Wednesday, June 19, 2013

J is for Jingle Jams

It’s game time! I’m going to set my iTunes to shuffle and tell you about the first five songs that come up. (J is a tough one you guys. I just have nothing to say about jogging or jungles so this is what you’re stuck with. You certainly don’t have to read it if you don’t want. Obviously it’s up to you. But maybe you’ll find a new favourite song so maybe you just give it a chance for once. Geez.)

 

1. We are Never Ever Getting Back Together by Taylor Swift

We here in the Starlight family like T. Swift. We like to sing along with all her songs. On our most recent trip to San Francisco for a lacrosse tournament, we spent most of our time with a couple of other families. One of the families brought their 20-year-old daughter who is on summer break from University. One day she turns to me and says “Are you the kind of family that just burst into song at random moments?” Yes, yes we are. I like that about us.
 

 

2. Mull of Kintyre by Wings

X loved bagpipes. So do I; my dad used to play them in a marching band. My parents hired a piper to pipe us back up the aisle at our wedding; X cried. When the boys were small and couldn’t get back to sleep, this was his go-to song to sing to them. I don’t always think nice things or have good memories when it comes to X, but he was mostly a good person who loved his kids.
 
 

 

3. Keep Breathing by Ingrid Michaelson

In recent years, I have tended toward a more mellow sound for the most part. I also really like to sing along with this song. The song itself is only 17 lines long and six of those are “All we can do is keep breathing” so the memorization of the words didn’t take too terribly long. Plus it reminds me that all we can do is keep breathing, though you really have to read between the lines to find that message.

 

4. Hurricane by Lisa Loeb

When I was a teenager I listened to a lot of The Cure and The Smiths. I also had my head half-shaved. (It was the 80s though, so one half was shaved and the other half was backcombed and sprayed as big as I could get it.) I tried to give off the illusion that I lived an alternative lifestyle because I didn’t want to look and be like every single other girl in the entire school. It worked, sometimes too well as people often found me intimidating. Behind closed doors, I also had a collection of Corey Hart, Madonna, Cyndi Lauper, Menudo, Beastie Boys, Duran Duran, LL Cool J, Prince, Twisted Sister, and Def Leppard. I was all over the place.

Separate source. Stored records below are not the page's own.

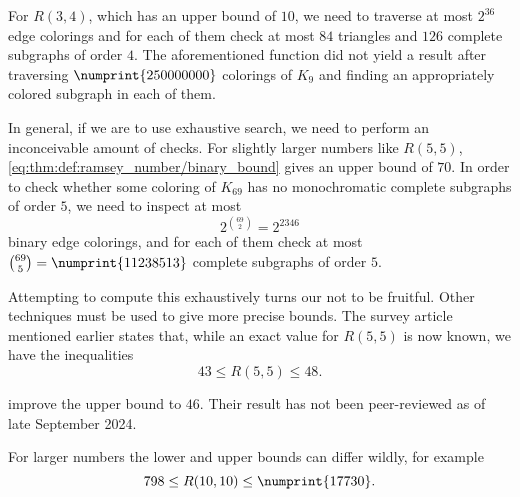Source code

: \begin{remark}
  For \( R(3, 4) \), which has an upper bound of \( 10 \), we need to traverse at most \( 2^{36} \) edge colorings and for each of them check at most \( 84 \) triangles and \( 126 \) complete subgraphs of order \( 4 \). The aforementioned function did not yield a result after traversing \( \numprint{250 000 000} \) colorings of \( K_9 \) and finding an appropriately colored subgraph in each of them.

  In general, if we are to use exhaustive search, we need to perform an inconceivable amount of checks. For slightly larger numbers like \( R(5, 5) \), \eqref{eq:thm:def:ramsey_number/binary_bound} gives an upper bound of \( 70 \). In order to check whether some coloring of \( K_{69} \) has no monochromatic complete subgraphs of order \( 5 \), we need to inspect at most
  \begin{equation*}
    2^{\binom {69} 2} = 2^{2346}
  \end{equation*}
  binary edge colorings, and for each of them check at most \( \binom {69} 5 = \numprint{11 238 513} \) complete subgraphs of order \( 5 \).

  Attempting to compute this exhaustively turns our not to be fruitful. Other techniques must be used to give more precise bounds. The survey article \cite[4]{Radziszowski2021RamseyNumbers} mentioned earlier states that, while an exact value for \( R(5, 5) \) is now known, we have the inequalities
  \begin{equation*}
    43 \leq R(5, 5) \leq 48.
  \end{equation*}

   improve the upper bound to \( 46 \). Their result has not been peer-reviewed as of late September 2024.

  For larger numbers the lower and upper bounds can differ wildly, for example
  \begin{equation*}
    798 \leq R(10, 10) \leq \numprint{17 730}.
  \end{equation*}
\end{remark}
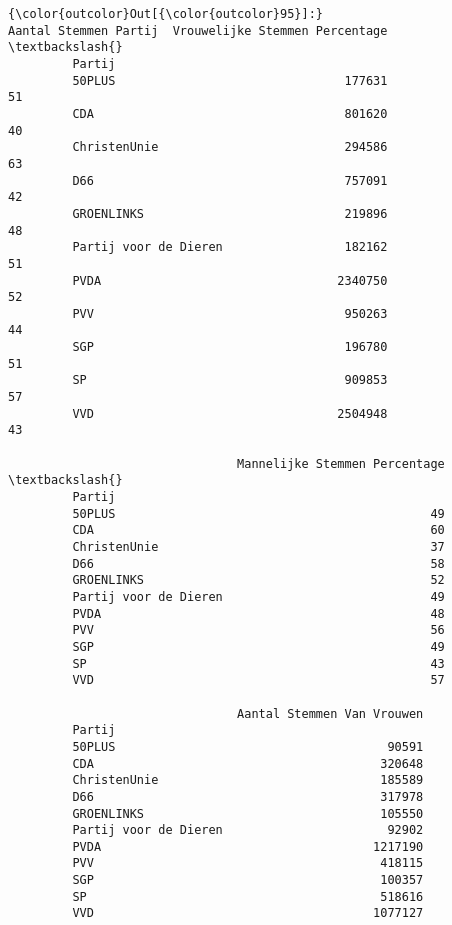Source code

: \documentclass{article}
\begin{document}
            \begin{Verbatim}[commandchars=\\\{\}]
{\color{outcolor}Out[{\color{outcolor}95}]:}                        Aantal Stemmen Partij  Vrouwelijke Stemmen Percentage  \textbackslash{}
         Partij                                                                         
         50PLUS                                177631                              51   
         CDA                                   801620                              40   
         ChristenUnie                          294586                              63   
         D66                                   757091                              42   
         GROENLINKS                            219896                              48   
         Partij voor de Dieren                 182162                              51   
         PVDA                                 2340750                              52   
         PVV                                   950263                              44   
         SGP                                   196780                              51   
         SP                                    909853                              57   
         VVD                                  2504948                              43   
         
                                Mannelijke Stemmen Percentage  \textbackslash{}
         Partij                                                 
         50PLUS                                            49   
         CDA                                               60   
         ChristenUnie                                      37   
         D66                                               58   
         GROENLINKS                                        52   
         Partij voor de Dieren                             49   
         PVDA                                              48   
         PVV                                               56   
         SGP                                               49   
         SP                                                43   
         VVD                                               57   
         
                                Aantal Stemmen Van Vrouwen  
         Partij                                             
         50PLUS                                      90591  
         CDA                                        320648  
         ChristenUnie                               185589  
         D66                                        317978  
         GROENLINKS                                 105550  
         Partij voor de Dieren                       92902  
         PVDA                                      1217190  
         PVV                                        418115  
         SGP                                        100357  
         SP                                         518616  
         VVD                                       1077127  
\end{Verbatim}
        
\end{document}
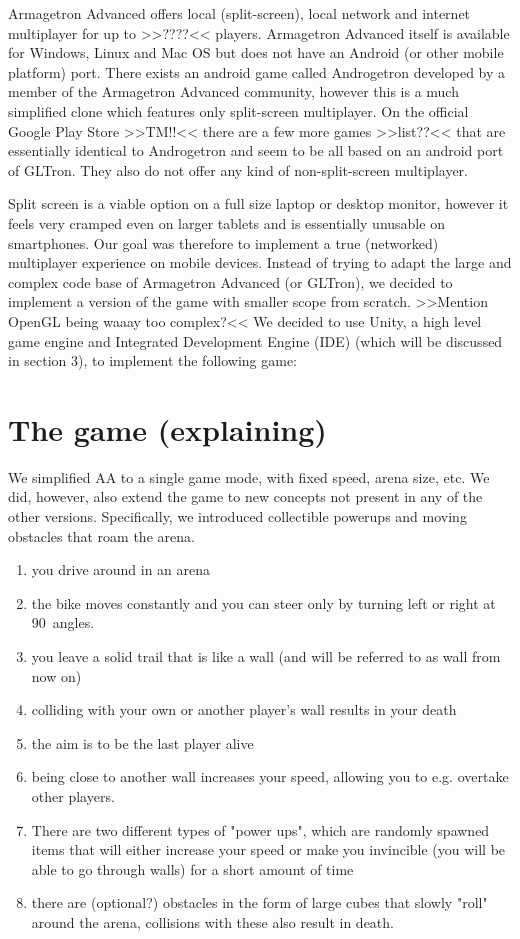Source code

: \documentclass{report}
\begin{document}
Armagetron Advanced offers local (split-screen), local network and internet multiplayer for up to >>????<< players. 
Armagetron Advanced itself is available for Windows, Linux and Mac OS but does not have an Android (or other mobile platform) port. There exists an android game called Androgetron developed by a member of the Armagetron Advanced community, however this is a much simplified clone  which features only split-screen multiplayer. On the official Google Play Store >>TM!!<< there are a few more games >>list??<< that are essentially identical to Androgetron and seem to be all based on an android port of GLTron. They also do not offer any kind of non-split-screen multiplayer.

Split screen is a viable option on a full size laptop or desktop monitor, however it feels very cramped even on larger tablets and is essentially unusable on smartphones.
Our goal was therefore to implement a true (networked) multiplayer experience on mobile devices.
Instead of trying to adapt the large and complex code base of Armagetron Advanced (or GLTron), we decided to implement a version of the game with smaller scope from scratch.
>>Mention OpenGL being waaay too complex?<<
We decided to use Unity, a high level game engine and Integrated Development Engine (IDE) (which will be discussed in section 3), to implement the following game:

\section{The game (explaining) }
We simplified AA to a single game mode, with fixed speed, arena size, etc.
We did, however, also extend the game to new concepts not present in any of the other versions. Specifically, we introduced collectible powerups and moving obstacles that roam the arena.

\begin{enumerate}
  \item you drive around in an arena
  \item the bike moves constantly and you can steer only by turning left or right at 90\textdegree \ angles.
  \item you leave a solid trail that is like a wall (and will be referred to as wall from now on)
  \item colliding with your own or another player's wall results in your death
  \item the aim is to be the last player alive
  \item being close to another wall increases your speed, allowing you to e.g. overtake other players.
  \item There are two different types of "power ups", which are randomly spawned items that will either increase your speed or make you invincible (you will be able to go through walls) for a short amount of time
  \item there are (optional?) obstacles in the form of large cubes that slowly "roll" around the arena, collisions with these also result in death.
 
\end{enumerate}
\end{document}
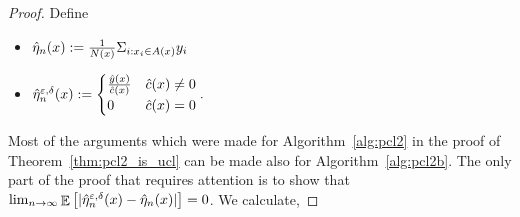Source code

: \documentclass[12pt,a4paper,oneside,onecolumn]{book}
\begin{document}
\begin{proof}
Define
\begin{itemize}
    \item $\hat{\eta}_n(x) := \frac{1}{N(x)} \Sigma_{i:x_i \in A(x) }y_i$
    \item $\hat{\eta}^{\varepsilon,\delta}_n(x) := \begin{cases}
\frac{\hat{y}(x)}{\hat{c}(x)} & \hat{c}(x)\neq 0\\
0 & \hat{c}(x) = 0 
\end{cases}.$
\end{itemize}

Most of the arguments which were made for Algorithm~\ref{alg:pcl2} in the proof of Theorem~\ref{thm:pcl2_is_ucl}
can be made also for Algorithm~\ref{alg:pcl2b}.
The only part of the proof that requires attention is to show that
$\lim_{n\to\infty}\mathop{\mathbb{E}}\big[|\hat{\eta}^{\varepsilon,\delta}_n(x)-\hat{\eta}_n(x) |\big] = 0$. We calculate,


\end{proof}
\end{document}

But Lisa Loeb, her music reminds me of my shaved head and my first boyfriend and my first job and having Mr. Sub every day at lunch and learning to drive and talking on the phone for hours to people I just saw and playing basketball with my brother in the backyard and baggy pants with cinched ankles and coloured mascara.


 

5. Levitate by Hadouken!

Sometimes I like my music to be loud and fast. There is a drum solo in this song that I find impossible not to take my hands off the steering wheel to air drum.

 

Did I cheat? Did I just press forward until I found a song I liked? Yep. Sure did. I broke the rules to my own game. It’s only fair though, because a lot of the music on my iTunes is the boys’ music. I have Disney and the Spongebob Squarepants movie soundtrack from when they were young and all kinds of bands I’ve never even heard of from more recently. Children of Bodom? What the hell is that? Does Avenged Sevenfold sound like a band I would listen to? How about Black Veil Brides? My parents banned metal from my house when I was young; I obviously have not done the same.

 

There is no natural end to this post. It just keeps going on and on. Sorry.